High Blood Pressure and Meat & Seafood
Poor dietary choices often lay the foundation for high blood pressure, a condition that about one out of three Americans develops. If you are sensitive to the sodium in salt, consuming too much of it raises your blood pressure. Because the mineral potassium tempers sodium's effect on blood pressure, consuming too little potassium contributes to abnormal blood pressure as well. The salt added to some meats and seafood can make your protein food selection key to controlling your blood pressure.
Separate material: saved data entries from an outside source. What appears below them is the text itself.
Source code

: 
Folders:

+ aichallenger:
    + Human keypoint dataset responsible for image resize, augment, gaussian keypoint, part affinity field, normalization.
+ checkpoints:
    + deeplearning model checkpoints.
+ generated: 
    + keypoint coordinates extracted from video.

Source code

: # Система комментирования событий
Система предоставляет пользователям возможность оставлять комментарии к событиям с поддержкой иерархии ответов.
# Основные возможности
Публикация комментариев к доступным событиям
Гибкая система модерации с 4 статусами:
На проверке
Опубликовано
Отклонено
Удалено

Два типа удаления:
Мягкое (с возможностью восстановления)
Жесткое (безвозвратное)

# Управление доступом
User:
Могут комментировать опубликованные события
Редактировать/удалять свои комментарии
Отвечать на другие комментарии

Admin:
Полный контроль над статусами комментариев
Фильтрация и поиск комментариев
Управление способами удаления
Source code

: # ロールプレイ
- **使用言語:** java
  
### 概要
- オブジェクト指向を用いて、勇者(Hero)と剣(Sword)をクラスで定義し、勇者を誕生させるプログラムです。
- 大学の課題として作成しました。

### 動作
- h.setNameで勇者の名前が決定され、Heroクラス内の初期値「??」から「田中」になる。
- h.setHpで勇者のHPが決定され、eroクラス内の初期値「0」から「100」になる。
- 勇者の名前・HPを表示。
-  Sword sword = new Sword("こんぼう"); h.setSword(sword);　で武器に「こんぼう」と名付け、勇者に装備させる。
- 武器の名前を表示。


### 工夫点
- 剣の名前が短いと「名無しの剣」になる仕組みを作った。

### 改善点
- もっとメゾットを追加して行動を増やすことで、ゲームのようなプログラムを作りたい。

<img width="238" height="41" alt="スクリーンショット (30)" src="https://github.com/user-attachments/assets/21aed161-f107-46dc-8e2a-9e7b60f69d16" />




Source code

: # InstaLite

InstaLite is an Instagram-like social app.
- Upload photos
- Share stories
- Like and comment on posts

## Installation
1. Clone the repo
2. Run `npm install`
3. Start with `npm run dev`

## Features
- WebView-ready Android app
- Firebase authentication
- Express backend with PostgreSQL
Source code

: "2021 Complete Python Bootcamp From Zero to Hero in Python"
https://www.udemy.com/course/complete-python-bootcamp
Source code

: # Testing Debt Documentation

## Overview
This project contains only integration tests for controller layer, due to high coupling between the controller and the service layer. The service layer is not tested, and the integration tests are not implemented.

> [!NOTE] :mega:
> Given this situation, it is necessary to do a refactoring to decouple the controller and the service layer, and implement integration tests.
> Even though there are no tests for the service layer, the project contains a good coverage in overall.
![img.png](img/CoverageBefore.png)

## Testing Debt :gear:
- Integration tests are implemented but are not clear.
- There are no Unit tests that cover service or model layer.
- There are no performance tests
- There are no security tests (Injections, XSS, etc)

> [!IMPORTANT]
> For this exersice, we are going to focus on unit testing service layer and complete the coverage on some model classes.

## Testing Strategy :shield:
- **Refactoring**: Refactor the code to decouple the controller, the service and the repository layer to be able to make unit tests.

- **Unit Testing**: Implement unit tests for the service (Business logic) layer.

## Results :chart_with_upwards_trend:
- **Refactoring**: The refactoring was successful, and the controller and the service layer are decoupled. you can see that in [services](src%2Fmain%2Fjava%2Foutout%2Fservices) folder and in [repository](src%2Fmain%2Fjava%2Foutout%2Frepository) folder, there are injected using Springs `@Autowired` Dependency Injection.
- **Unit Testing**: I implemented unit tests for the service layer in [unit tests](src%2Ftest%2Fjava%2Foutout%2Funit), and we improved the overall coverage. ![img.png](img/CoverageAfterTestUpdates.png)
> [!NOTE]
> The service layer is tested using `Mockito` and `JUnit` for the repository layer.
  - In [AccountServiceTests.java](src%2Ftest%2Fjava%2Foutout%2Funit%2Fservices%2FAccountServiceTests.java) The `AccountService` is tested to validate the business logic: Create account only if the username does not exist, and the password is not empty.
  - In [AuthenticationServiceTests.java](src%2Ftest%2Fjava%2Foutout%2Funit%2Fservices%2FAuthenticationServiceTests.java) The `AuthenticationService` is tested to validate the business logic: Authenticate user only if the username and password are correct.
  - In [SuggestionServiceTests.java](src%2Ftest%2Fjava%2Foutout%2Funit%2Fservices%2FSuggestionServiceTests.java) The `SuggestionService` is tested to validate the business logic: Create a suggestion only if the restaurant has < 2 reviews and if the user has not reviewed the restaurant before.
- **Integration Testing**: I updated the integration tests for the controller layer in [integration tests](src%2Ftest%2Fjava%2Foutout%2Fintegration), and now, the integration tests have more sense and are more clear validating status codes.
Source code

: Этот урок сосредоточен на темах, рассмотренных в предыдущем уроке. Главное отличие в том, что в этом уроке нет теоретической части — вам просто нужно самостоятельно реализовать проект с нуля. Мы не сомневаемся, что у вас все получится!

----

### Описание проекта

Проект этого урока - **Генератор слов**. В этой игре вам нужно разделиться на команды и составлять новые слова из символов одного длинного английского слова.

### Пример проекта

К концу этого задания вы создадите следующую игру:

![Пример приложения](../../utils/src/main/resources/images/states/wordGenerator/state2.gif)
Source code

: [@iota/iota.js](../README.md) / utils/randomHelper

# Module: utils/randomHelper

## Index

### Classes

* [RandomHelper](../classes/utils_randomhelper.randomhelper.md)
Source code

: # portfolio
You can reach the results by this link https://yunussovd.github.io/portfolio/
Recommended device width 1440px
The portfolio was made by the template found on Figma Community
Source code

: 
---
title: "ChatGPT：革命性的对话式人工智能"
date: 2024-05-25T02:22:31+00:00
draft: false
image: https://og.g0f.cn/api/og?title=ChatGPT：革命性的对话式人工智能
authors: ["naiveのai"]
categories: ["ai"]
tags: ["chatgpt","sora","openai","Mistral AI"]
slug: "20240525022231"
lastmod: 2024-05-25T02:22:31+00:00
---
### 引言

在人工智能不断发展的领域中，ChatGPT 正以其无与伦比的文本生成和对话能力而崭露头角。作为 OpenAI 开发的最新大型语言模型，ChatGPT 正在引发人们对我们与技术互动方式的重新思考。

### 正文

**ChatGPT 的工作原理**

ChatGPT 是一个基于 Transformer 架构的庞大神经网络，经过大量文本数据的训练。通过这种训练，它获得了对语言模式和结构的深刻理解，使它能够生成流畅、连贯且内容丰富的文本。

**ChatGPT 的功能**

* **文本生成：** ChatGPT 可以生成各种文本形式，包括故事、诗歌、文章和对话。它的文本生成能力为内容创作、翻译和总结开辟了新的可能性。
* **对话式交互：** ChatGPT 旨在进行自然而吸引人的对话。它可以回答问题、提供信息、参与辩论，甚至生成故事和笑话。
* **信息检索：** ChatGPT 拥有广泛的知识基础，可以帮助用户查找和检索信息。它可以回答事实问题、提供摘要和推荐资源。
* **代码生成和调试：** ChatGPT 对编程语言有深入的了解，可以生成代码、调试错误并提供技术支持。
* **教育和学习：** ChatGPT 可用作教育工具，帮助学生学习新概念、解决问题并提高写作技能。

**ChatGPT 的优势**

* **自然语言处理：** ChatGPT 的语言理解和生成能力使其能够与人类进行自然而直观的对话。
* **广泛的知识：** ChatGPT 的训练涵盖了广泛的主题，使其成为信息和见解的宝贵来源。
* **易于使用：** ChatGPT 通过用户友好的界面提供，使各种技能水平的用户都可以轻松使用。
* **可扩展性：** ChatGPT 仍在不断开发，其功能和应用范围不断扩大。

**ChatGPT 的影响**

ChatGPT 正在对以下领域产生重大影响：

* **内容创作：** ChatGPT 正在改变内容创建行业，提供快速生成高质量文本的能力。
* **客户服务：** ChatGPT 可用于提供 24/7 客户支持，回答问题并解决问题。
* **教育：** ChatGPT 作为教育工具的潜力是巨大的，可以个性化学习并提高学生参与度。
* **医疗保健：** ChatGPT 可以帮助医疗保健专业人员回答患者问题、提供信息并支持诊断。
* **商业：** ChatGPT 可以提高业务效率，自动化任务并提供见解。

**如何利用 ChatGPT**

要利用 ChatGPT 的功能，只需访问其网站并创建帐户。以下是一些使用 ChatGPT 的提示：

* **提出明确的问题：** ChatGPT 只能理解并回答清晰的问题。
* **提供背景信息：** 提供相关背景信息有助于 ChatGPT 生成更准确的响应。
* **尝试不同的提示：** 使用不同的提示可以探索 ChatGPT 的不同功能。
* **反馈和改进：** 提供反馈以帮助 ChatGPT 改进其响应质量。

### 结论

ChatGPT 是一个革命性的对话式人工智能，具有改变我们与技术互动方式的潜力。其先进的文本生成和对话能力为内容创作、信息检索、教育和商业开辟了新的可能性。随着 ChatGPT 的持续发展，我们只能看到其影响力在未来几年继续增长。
An overhead view of beef and fish kabobs with vegetables. (Image: margouillatphotos/iStock/Getty Images)The Sodium-Potassium Balance
When your body contains more potassium than sodium in the right amounts, it is able to maintain the correct fluid balance in and around cells. When the ratio flips, more fluid surrounds the cells and enters the cells and bloodstream. This increases pressure on the walls of the arteries. The U.S. Department of Agriculture considers 2,300 mg of sodium and 4,700 mg of potassium per day appropriate for healthy people, while those with high blood pressure should reduce sodium intake to 1,500 mg.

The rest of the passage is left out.